My implementation of ZZGate is as follows:

# self.theta is of type sympy.Symbol which is incompatible with np.exp
class RZZGate(cirq.Gate):
    def __init__(self, theta):
        super().__init__()
        self.theta = theta

    def _unitary_(self):
        return np.array(
            [
                [np.exp(-1j * self.theta / 2), 0, 0, 0],
                [0, np.exp(1j * self.theta / 2), 0, 0],
                [0, 0, np.exp(1j * self.theta / 2), 0],
                [0, 0, 0, np.exp(-1j * self.theta / 2)],
            ]
        )

    def _num_qubits_(self):
        return 2

    def _circuit_diagram_info_(self, args):
        return f"RZZ({self.theta})", f"RZZ({self.theta})"

[KilianPoirier]

Hi @shubhamkaushal765 thanks for tackling this issue!

Let me address your points in order:

• Concerning the dependency conflicts, it seems like the cirq-rigetti extension is causing somme issues since we support pyquil>=4.0 while cirq-rigetti limits the version to the previous major release. Would removing cirq-rigetti fix some of these conflicts?
• Concerning Google's QPU you're right, there is no possible public access at the moment and I doubt there will be for a while. I believe that a placeholder would be enough for now. I believe both IonQ and Pasqal are available through cirq but I don't know how much you would be able to interface. Let me know if you can make it work or need any help on that front.
• When it comes to specifying non-native gates, one must be very careful since different libraries sometimes use different conventions. I believe this is the case with cirq.ZZPowGate, it uses two arguments exponent and global_phase that needs to be tuned to match the standard description used with the other supported packages.
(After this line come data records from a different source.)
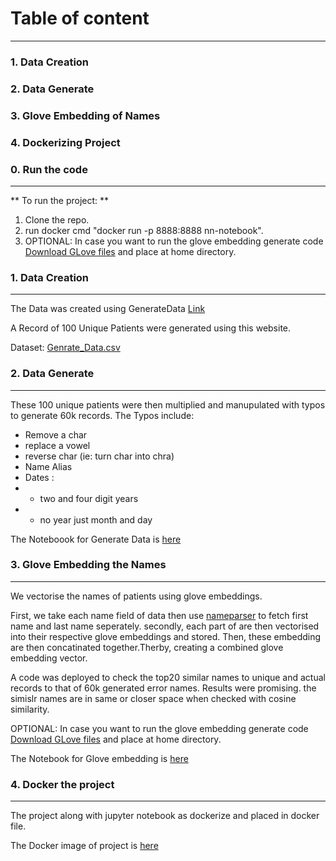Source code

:# Table of content
---
 ### 1. Data Creation
 ### 2. Data Generate
 ### 3. Glove Embedding of Names
 ### 4. Dockerizing Project

### 0. Run the code
---
** To run the project: **
1. Clone the repo.
2. run docker cmd "docker run -p 8888:8888 nn-notebook".
3. OPTIONAL: In case you want to run the glove embedding generate code [Download GLove files](https://nlp.stanford.edu/data/glove.6B.zip) and place at  home directory.

 ### 1. Data Creation
 ---
 The Data was created using GenerateData [Link](https://generatedata.com)

 A Record of 100 Unique Patients were generated using this website.

 Dataset: [Genrate_Data.csv](/Generated_Data.csv)


 ### 2. Data Generate
 ---
 These 100 unique patients were then multiplied and manupulated with typos to generate 60k records.
 The Typos include:
 - Remove a char
- replace a vowel
- reverse char    (ie: turn char into chra)
- Name Alias
- Dates : 
- - two and four digit years
- - no year just month and day

The Noteboook for Generate Data is [here](/Data_Generation.ipynb)

### 3. Glove Embedding the Names 
---
We vectorise the names of patients using glove embeddings.

First, we take each name field of data then use [nameparser](https://pypi.org/project/nameparser/) to fetch first name and last name seperately.
secondly, each part of are then vectorised into their respective glove embeddings and stored.
Then, these embedding are then concatinated together.Therby, creating a combined glove embedding vector.

A code was deployed to check the top20 similar names to unique and actual records to that of 60k generated error names.
Results were promising. the simislr names are in same or closer space when checked with cosine similarity.

OPTIONAL: In case you want to run the glove embedding generate code [Download GLove files](https://nlp.stanford.edu/data/glove.6B.zip) and place at  home directory.

The Notebook for Glove embedding is [here](/NN.ipynb)

### 4. Docker the project
---

The project along with jupyter notebook as dockerize and placed in docker file.

The Docker image of project is [here](/Dockerfile)

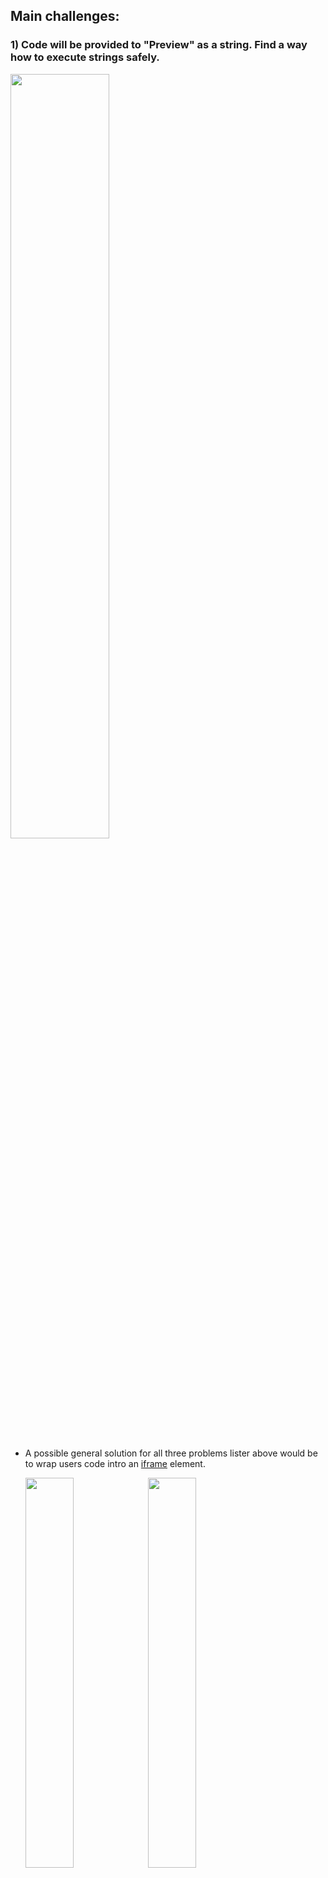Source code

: ## Main challenges: 

### 1) Code will be provided to "Preview" as a string. Find a way how to execute strings safely.
<img src="./readme_static/solution_1_problems.png" width="56%">

* A possible general solution for all three problems lister above would be to wrap users code intro an [iframe](https://developer.mozilla.org/en-US/docs/Web/HTML/Element/iframe) element. 

  <img src="./readme_static/solution_1_option_1.png" width="40%">
  <img src="./readme_static/solution_1_iframe_access.png" width="40%">

  `iframe`s provide two different contexts in which we can execute java script code:

    - in the context of the parent frame 
    - in the context of the `iframe` - there is no visibility of any information that is contained in the parent frame

    There is also a settings of the `iframe` which provides intercommunication 
    between the parent and child. This intercommunication allows 
    parent element to reach out in `iframe`'s code and use some variables and vise versa (`iframe` using parent's code)

---
### 2) Code might have advanced JS syntax in it (such as JSX) that the browser can't execute. Find out how the browser can execute advanced JS syntax. 

- One possible solution is to use a `Transpiler` AKA `Transcompilation` - [Babel](https://babeljs.io/docs/en/)
    <img src="./readme_static/solution_2_option_1.png"  width=50% height=50%>
    <img src="./readme_static/solution_2_option_2.png"  width=40% height=50%>

---

### 3) Code will have imports statements for other/3rd party JS files/packages or CSS. Find a way how to deal with those import statements/downloading 3rd party packages before executing the code 

*  One possible solution is to use a Module Bundler - [Webpack](https://webpack.js.org/)

   <img src="./readme_static/solution_3_option_1.png"  width=60% height=50%>

    For **Option #1** implementation could rely on a plugin  [NpmInstallWebpackPlugin](https://v4.webpack.js.org/plugins/npm-install-webpack-plugin/) 
Usually when `webpack` is bundling the code, if it finds an import statement for a module that is not installed locally will throw an error. 
This plugin slightly changes this behavior, rather than throwing an error it will 
automatically install this module directly from `npm` on the local machine (in this case the API server) and allows `webpack` to continue with the bundling process as usual. 

    <img src="./readme_static/solution_3_option_2.png"  width=67% height=40% />

    For **Option #2** we use a custom written plugin that every time webpack detects
some 3rd party imports such as `React`, `lodash`, `axios`, etc. the plugin makes a request to the `npm` registry and gets the source code of that 3rd party library. The source code then is returned and passed back to webpack so it continues with the bundling process. This is almost identical to **Option #1**, but it doesn't save 
the dependency onto the local machine (API server), even though a caching strategy might help us prevent downloading a library every time someone is trying to import it. 

    <img src="./readme_static/solution_3_option_3.png"  width=60% height=40% />

    **Option #3** can omit the backend API server and instead implement all the webpack 
 processing directly into the `React` application. That means that there will be no outside request or API which in theory it should speed up the process of running the 
 users code. In addition, this approach enforces the webpack processing to be done on the users machine, rather than a backend server.

---
---

## Implementation
   ### 1) Build `bundling` and `transpiling` directly into the `React` app:
   - Removes an extra request to the API server - faster code execution!
   - Don't have to maintain an API server
   - In theory there will be less complexity - no moving code back and forth

   ### 2) Build `bundling` and `transpiling` inside some API:
   - We can cache downloaded `NPM` modules to bundle code faster
   - Will work better for users with slow devices or limited internet connections


   This projects implements the 1st approach: *`bundling` and `transpiling` directly into the `React` app*. There is one drawback, however: 
   
   - **Webpack does't work correctly in the browser** 
  
  A solution for this would be to throw away `Webpack` and `Babel` and use  [ESBuild](https://esbuild.github.io/). This bundler is a single standalone tool that can **extremely fast** transpile + bundle code all in the browser and completely replaces both `Webpack` and `Babel`.

  Rather than hosting its binary the package is fetched from unpkg.com

---

As mentioned in **3)**, **Option #2**, a custom plugin is needed to intercept the default behavior of `ESBuild`. When a bundling file has imported CommonJs/ES module/s, the default behavior of `ESBuild` is to find this module/s on the local machine. Instead, the plugin intercepts this behavior and carries the search itself, telling to `ESBuild` - "Wait, let me find this module and return it back to you". 

This projects will be fetching modules/libraries from [UNPKG](https://unpkg.com/) due to [CORS](https://reactjs.org/docs/cross-origin-errors.html) issues with [NPM](https://www.npmjs.com/) registry. 

<img src="./readme_static/plugin.png" width="80%" height="50%" />

---

To reduce the number of request we are making to `UNPKG` a little caching layer is implemented. 

<img src="./readme_static/caching.png" width="80%" height="50%"  />

Whenever we are trying to fetch a file/package we first determine the path where the file/package is stored inside the **onResolve** and eventually load that file (fetch from unpkg.com) inside of **onLoad**. 

 [IndexedDB](https://developer.mozilla.org/en-US/docs/Web/API/IndexedDB_API) mechanism is used for storing information inside the browser, which is very similar to `localStorage`. 
 Instead of working directly with `IndexedDB`, this projects uses [localforage](https://www.npmjs.com/package/localforage). `Localforage` works with `IndexedDb` or `WebSQL` underneath and falls back on using `localStorage` in browsers with no `IndexedDb` or `WebSQL` support. 

 ---

   ### 3) Redux Design:
   <img src="./readme_static/redux.png" width="70%" height="50%"  />

   Redux store will have 2 separate reducers:
   - Cells: listing of all the different cells (text/code cell) that we want to display
     on the screen. Inside the cells reducer there is a couple of different properties 
     being maintained.
     - data: collection of all the different cells (code/text cells)
     - loading/error flags: allow user to save/fetch list of cells from a remote API (hosted on a users machine)
     - order: makes sure to reflect the exact order of the cells that have been introduced/created


   - Bundles: holds the bundled output from every code cell. 

   Variety of different action creators: 
   - updateCell: For updating a cell whenever user types inside a text/code cell 
   - deleteCell: For deleting a cell
   - insertCellBefore/After: Allows to insert new cells between existing ones 
   - moveCell: Moves cells up/down of a listing 
   - fetchCell: Fetch existing list of cells from the local API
For example, the following expressions are equivalent:

a = cirq.ZZPowGate(exponent=1.0, global_shift=0.5)
b = RZZGate(theta=-np.pi)
np.all(cirq.unitary(a) == np.round(b.to_matrix())) # returns True

• I believe that the approximation made in cirq for rotation angles is reasonable and it shouldn't change the value of the wave function significantly. If the matrix description of the gate doesn't match the ones already implemented, it is probably due to the difference in convention. Make sure that the gates themselves are the same before comparing circuits.
• I think using ZZPowGate should be a reasonable choice to replicate the behaviour of RZZGate or equivalent gates.

I hope this helps. Let me know if you have any additional questions!